A IMAGEM dos dias antigos, para sempre perdidos, anima-se com singular relevo ao fundo do seu espírito. Quão longe o tempo em que o ódio aos homens o malsinava, o agitava atormentada e dolorosamente. Depois, aos poucos, a sombra da indiferença que se colocou entre ele e o mundo. E, por fim, o silêncio, o exílio. Só, absolutamente só, agora. Mas, ele não o ignora, se alguém viesse, como sempre seria ainda uma vez para acusá-lo. Vencido. Quantas vezes esta palavra não fora a explicação menos ofensiva nos lábios dos parentes” Na verdade nunca tivera jeito para a vida, para o que eles entendiam como a vida…

      E a voz dos amigos, recriminando-lhe o temperamento, aquilo a que chamavam o seu “maldito espírito de originalidade”, que o levara a ousar reinventar a vida por conta própria, através das pretensões de uma pseudo-arte, como se fosse possível, como se Deus claramente não houvesse “criado todas as coisas em número, peso e medida”.

     E, mais grave, mais doloroso porque vinha dela, a sua indignada palavra, a última: “Ninguém o compreendeu melhor que eu. Não fui para você senão uma experiência a mais; por isso o odeio, o desprezo”.

    Sim, ele sabia, ainda agora todos os acusariam, e pelos mesmos motivos, talvez com as mesmas palavras. E, como sempre, ele ouviria ainda uma vez estas interpretações e deixar-se-ia ficar em silêncio, pois há muito que não mais o perturbavam. É que estas interpretações, na sua ligeireza, não continham senão metade da verdade – o seu aspecto exterior. Mas a essencia, o sentido profundo, quem lho revelaria? Senhor, onde o segredo de seu destino invulgar? Por que não fora como os demais? Por que terminava assim?

 

NESTAS divagações, as horas fugiam e os dias, Até que certa manhã, que devia ser a última, aproximando-se com dificuldade da janela, descobriu uma criança no jardim de uma “vila” fronteira. Brincava. Súbito reparou que ela comia uma fruta. Era uma maçã, rubra maçã maior que suas claras mãozinhas.
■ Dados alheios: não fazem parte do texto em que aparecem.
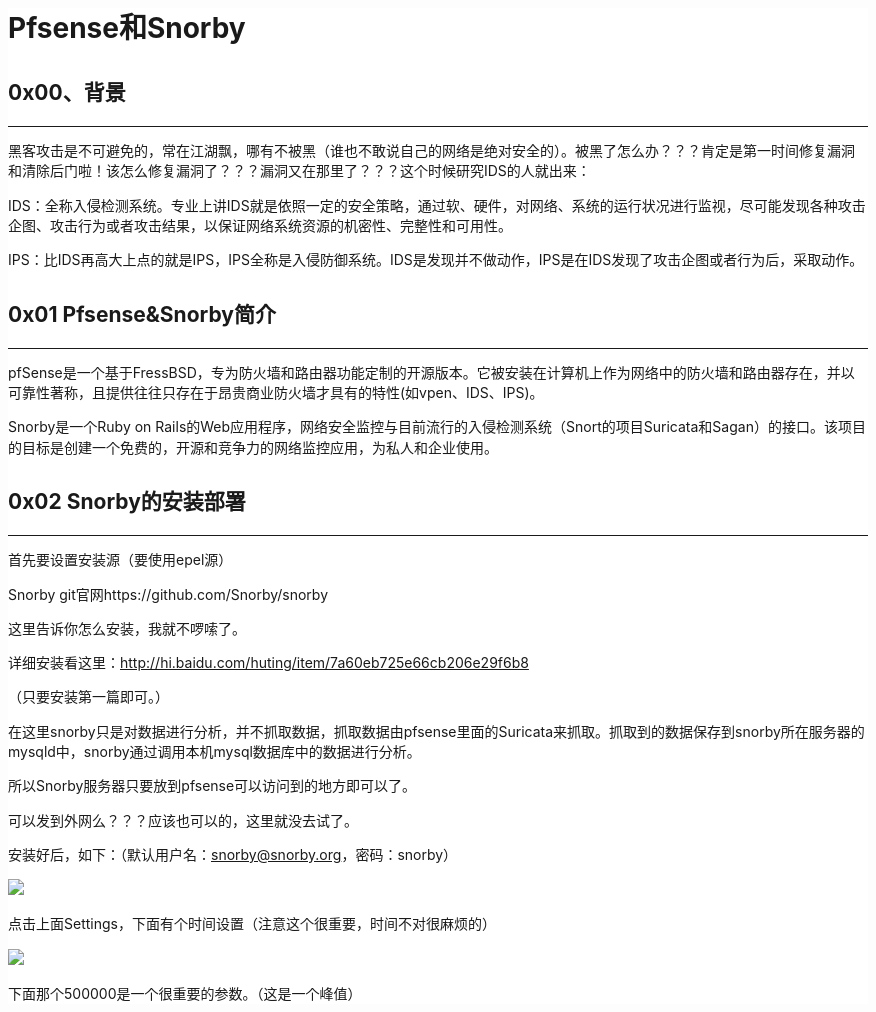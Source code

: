 # Pfsense和Snorby

0x00、背景
-------

* * *

黑客攻击是不可避免的，常在江湖飘，哪有不被黑（谁也不敢说自己的网络是绝对安全的）。被黑了怎么办？？？肯定是第一时间修复漏洞和清除后门啦！该怎么修复漏洞了？？？漏洞又在那里了？？？这个时候研究IDS的人就出来：

IDS：全称入侵检测系统。专业上讲IDS就是依照一定的安全策略，通过软、硬件，对网络、系统的运行状况进行监视，尽可能发现各种攻击企图、攻击行为或者攻击结果，以保证网络系统资源的机密性、完整性和可用性。

IPS：比IDS再高大上点的就是IPS，IPS全称是入侵防御系统。IDS是发现并不做动作，IPS是在IDS发现了攻击企图或者行为后，采取动作。

0x01 Pfsense&Snorby简介
---------------------

* * *

pfSense是一个基于FressBSD，专为防火墙和路由器功能定制的开源版本。它被安装在计算机上作为网络中的防火墙和路由器存在，并以可靠性著称，且提供往往只存在于昂贵商业防火墙才具有的特性(如vpen、IDS、IPS)。

Snorby是一个Ruby on Rails的Web应用程序，网络安全监控与目前流行的入侵检测系统（Snort的项目Suricata和Sagan）的接口。该项目的目标是创建一个免费的，开源和竞争力的网络监控应用，为私人和企业使用。

0x02 Snorby的安装部署
----------------

* * *

首先要设置安装源（要使用epel源）

Snorby git官网https://github.com/Snorby/snorby

这里告诉你怎么安装，我就不啰嗦了。

详细安装看这里：http://hi.baidu.com/huting/item/7a60eb725e66cb206e29f6b8

（只要安装第一篇即可。）

在这里snorby只是对数据进行分析，并不抓取数据，抓取数据由pfsense里面的Suricata来抓取。抓取到的数据保存到snorby所在服务器的mysqld中，snorby通过调用本机mysql数据库中的数据进行分析。

所以Snorby服务器只要放到pfsense可以访问到的地方即可以了。

可以发到外网么？？？应该也可以的，这里就没去试了。

安装好后，如下：（默认用户名：snorby@snorby.org，密码：snorby）

[![](http://static.wooyun.org/20141114/2014111405525698475.png)](http://drops.wooyun.org/wp-content/uploads/2014/11/file00011.png)

点击上面Settings，下面有个时间设置（注意这个很重要，时间不对很麻烦的）

[![](http://static.wooyun.org/20141114/2014111405525754069.png)](http://drops.wooyun.org/wp-content/uploads/2014/11/file00022.png)

下面那个500000是一个很重要的参数。（这是一个峰值）
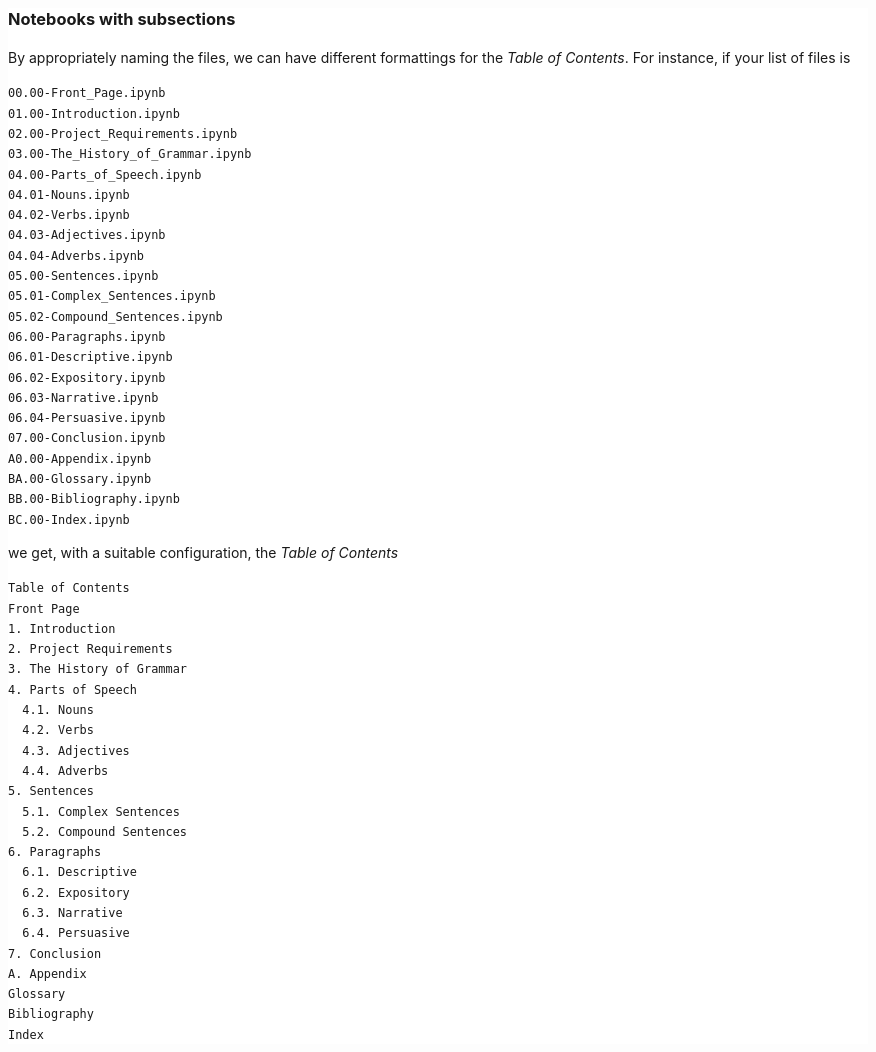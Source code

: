 ### Notebooks with subsections

By appropriately naming the files, we can have different formattings for the *Table of Contents*. For instance, if your list of files is

```text
00.00-Front_Page.ipynb
01.00-Introduction.ipynb
02.00-Project_Requirements.ipynb
03.00-The_History_of_Grammar.ipynb
04.00-Parts_of_Speech.ipynb
04.01-Nouns.ipynb
04.02-Verbs.ipynb
04.03-Adjectives.ipynb
04.04-Adverbs.ipynb
05.00-Sentences.ipynb
05.01-Complex_Sentences.ipynb
05.02-Compound_Sentences.ipynb
06.00-Paragraphs.ipynb
06.01-Descriptive.ipynb
06.02-Expository.ipynb
06.03-Narrative.ipynb
06.04-Persuasive.ipynb
07.00-Conclusion.ipynb
A0.00-Appendix.ipynb
BA.00-Glossary.ipynb
BB.00-Bibliography.ipynb
BC.00-Index.ipynb
```

we get, with a suitable configuration, the *Table of Contents*

```text
Table of Contents
Front Page
1. Introduction
2. Project Requirements
3. The History of Grammar
4. Parts of Speech
  4.1. Nouns
  4.2. Verbs
  4.3. Adjectives
  4.4. Adverbs
5. Sentences
  5.1. Complex Sentences
  5.2. Compound Sentences
6. Paragraphs
  6.1. Descriptive
  6.2. Expository
  6.3. Narrative
  6.4. Persuasive
7. Conclusion
A. Appendix
Glossary
Bibliography
Index
```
    A alegria da criança! O sentimento de posse de suas pequenas mãos. A avidez de seus lábios ao mordê-la. Encantado, sem poder retirar os olhos daquela cena, deixou-se a contemplá-la. Mas, um instante depois, surpreendeu-se a monologar: “Como tudo é simples, criança. Terrivelmente simples. Compreendo agora o segredo de minha vida, lucidamente o compreendo: tudo que eu amei, amei com paixão.

    Deteve-se algum tempo no círculo destes pensamentos; depois, fisicamente cansado, afastou-se dali, mas no fundo de seu coração apaziguado sentiu que tudo estava bem, e que perdoava, perdoava.